EL ASCO Y LA GLORIA (cap. 3)

Retomamos las peripecias de Dionisio Monte, el antihéroe de esta antiépica antiaventura cutrepunk. El asco y la gloria es una novela por entregas que editaremos finalmente como libro.

 
 

Novela | Humor y sátira

EL ASCO Y LA GLORIA (cap. 3) 

Una odisea esperpéntica por las calles de un Madrid tragicómico


D. D. Puche
Publicado en 1/9/21


 


El asco y la gloria (cap. 3), por D. D. Puche | El Onirium. Narrativa de fantasía, terror y ciencia ficción.


 



III
 
En el que se narra lo que nuestro héroe
hizo antes de salir esa tarde
 
 
Dionisio regresó a casa con la sensación agridulce que siempre lo acompañaba después de ver a su padre, la figura fuerte y autoritaria que, para bien o para mal, había sentado las bases de lo que él entendía que es ser un hombre, a quien ahora encontraba tan inseguro y desvalido. Se le rompía el corazón al verlo así, y quisiera poder hacer por él más de lo que hacía, pero ni estaba en situación para ello ni su padre se dejaba; su orgullo de toda la vida le impedía aceptar cualquier ayuda e incluso reconocer que la necesitaba, y eso se complicaba ahora con su creciente senilidad, que en vez de dulcificar su carácter parecía haberlo agriado más todavía.
Cavilando sobre estos asuntos, y sobre la decepción que él siempre fue para el viejo, llegó al fin a su apartamento. Se descalzó, se puso las zapatillas de estar por casa las de felpa con la cara del gato Félix, de cuando los dibujos animados no volvían a los niños subnormales o desviados, se sentó en el sofá, y puso la tele un rato. Estaba dudando si echarse la siesta un rato; le vendría bien antes de salir, pensó, para estar más fresco, no le fuera a dar a Mateo la impresión de que era un muermo. Pero, por otro lado, no le sentaba muy bien sestear, porque la cabeza se le ponía luego un poco tonta. Como no había forma de decidirse ante semejante dilema, comparable al del asno de Buridán, resolvió que la tele haría la función de una moneda echada al aire: según lo que encontrara después de cambiar de canal durante unos minutos, se quedaría viéndola o se dormiría. Así que buscó con el mando algún programa digno de sus capacidades intelectuales y, naturalmente, fracasó; sólo encontró productos audiovisuales propios de las marujas y del ganado lanar al que se le ocurría ver la tele a esas horas.

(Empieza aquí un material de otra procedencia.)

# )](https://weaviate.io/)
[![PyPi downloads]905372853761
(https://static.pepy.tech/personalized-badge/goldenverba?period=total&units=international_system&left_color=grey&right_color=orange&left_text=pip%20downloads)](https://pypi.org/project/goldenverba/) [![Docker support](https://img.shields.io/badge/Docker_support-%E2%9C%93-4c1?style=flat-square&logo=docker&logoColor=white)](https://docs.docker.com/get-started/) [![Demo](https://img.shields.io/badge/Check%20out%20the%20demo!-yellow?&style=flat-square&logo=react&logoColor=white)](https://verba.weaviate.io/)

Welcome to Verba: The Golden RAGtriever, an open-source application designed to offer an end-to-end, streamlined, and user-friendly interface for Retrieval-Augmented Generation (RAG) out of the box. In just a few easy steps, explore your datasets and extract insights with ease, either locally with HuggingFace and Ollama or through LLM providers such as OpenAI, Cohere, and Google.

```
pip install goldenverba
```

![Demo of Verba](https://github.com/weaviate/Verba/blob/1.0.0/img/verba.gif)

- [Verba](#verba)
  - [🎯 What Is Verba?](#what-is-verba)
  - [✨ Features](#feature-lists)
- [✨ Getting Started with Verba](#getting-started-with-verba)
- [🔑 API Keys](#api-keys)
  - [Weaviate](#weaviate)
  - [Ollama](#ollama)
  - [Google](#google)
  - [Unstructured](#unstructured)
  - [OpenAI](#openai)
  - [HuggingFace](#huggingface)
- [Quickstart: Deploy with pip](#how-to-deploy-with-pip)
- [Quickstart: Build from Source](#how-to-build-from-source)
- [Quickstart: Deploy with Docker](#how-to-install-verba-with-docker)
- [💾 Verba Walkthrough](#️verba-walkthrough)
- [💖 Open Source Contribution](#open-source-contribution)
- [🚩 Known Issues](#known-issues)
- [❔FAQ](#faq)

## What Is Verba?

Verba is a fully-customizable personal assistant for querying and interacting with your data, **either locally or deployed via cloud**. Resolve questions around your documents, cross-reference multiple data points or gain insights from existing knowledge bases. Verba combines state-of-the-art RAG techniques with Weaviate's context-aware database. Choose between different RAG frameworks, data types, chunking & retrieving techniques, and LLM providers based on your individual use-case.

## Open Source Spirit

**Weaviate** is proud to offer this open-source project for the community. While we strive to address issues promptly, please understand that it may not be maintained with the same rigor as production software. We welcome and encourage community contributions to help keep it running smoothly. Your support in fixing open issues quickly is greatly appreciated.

No pudo evitar un rato de contemplación, entre la maravilla y la repugnancia absoluta, de un programa en el que un grupo de chicas a las que difícilmente se podría describir como vestidas, comentaban con la presentadora los detalles de las relaciones sexuales que habían mantenido con un mismo joven que a Dionisio le pareció el híbrido entre un chimpancé y el muñeco de Michelín, sentado enfrente de ellas con una cara de suficiencia insufrible.
«En realidad, este rebaño de animales lascivos no tiene la culpa de ser así», razonó. «Toda la industria de la comunicación y el entretenimiento, y los políticos y las grandes empresas, y sobre todo el sistema educativo, trabajan juntos para convertirlos en esas parodias de seres humanos. ¿Qué oportunidad tienen ellos de resistirse a los condicionamientos que reciben? Son como arcilla en manos de un alfarero. Ya no se puede hacer nada por ellos…»
Así que se tumbó de lado y a los cinco minutos interpretaba el Concierto para sofá de Morfeo, op. 2 en do menor, con el virtuosismo de los grandes solistas del ronquido. Fue un descanso intranquilo el que tuvo, no obstante, pues las vivencias de la mañana se agolparon en su cabeza de forma confusa y cuajaron en un sueño un tanto desasosegante.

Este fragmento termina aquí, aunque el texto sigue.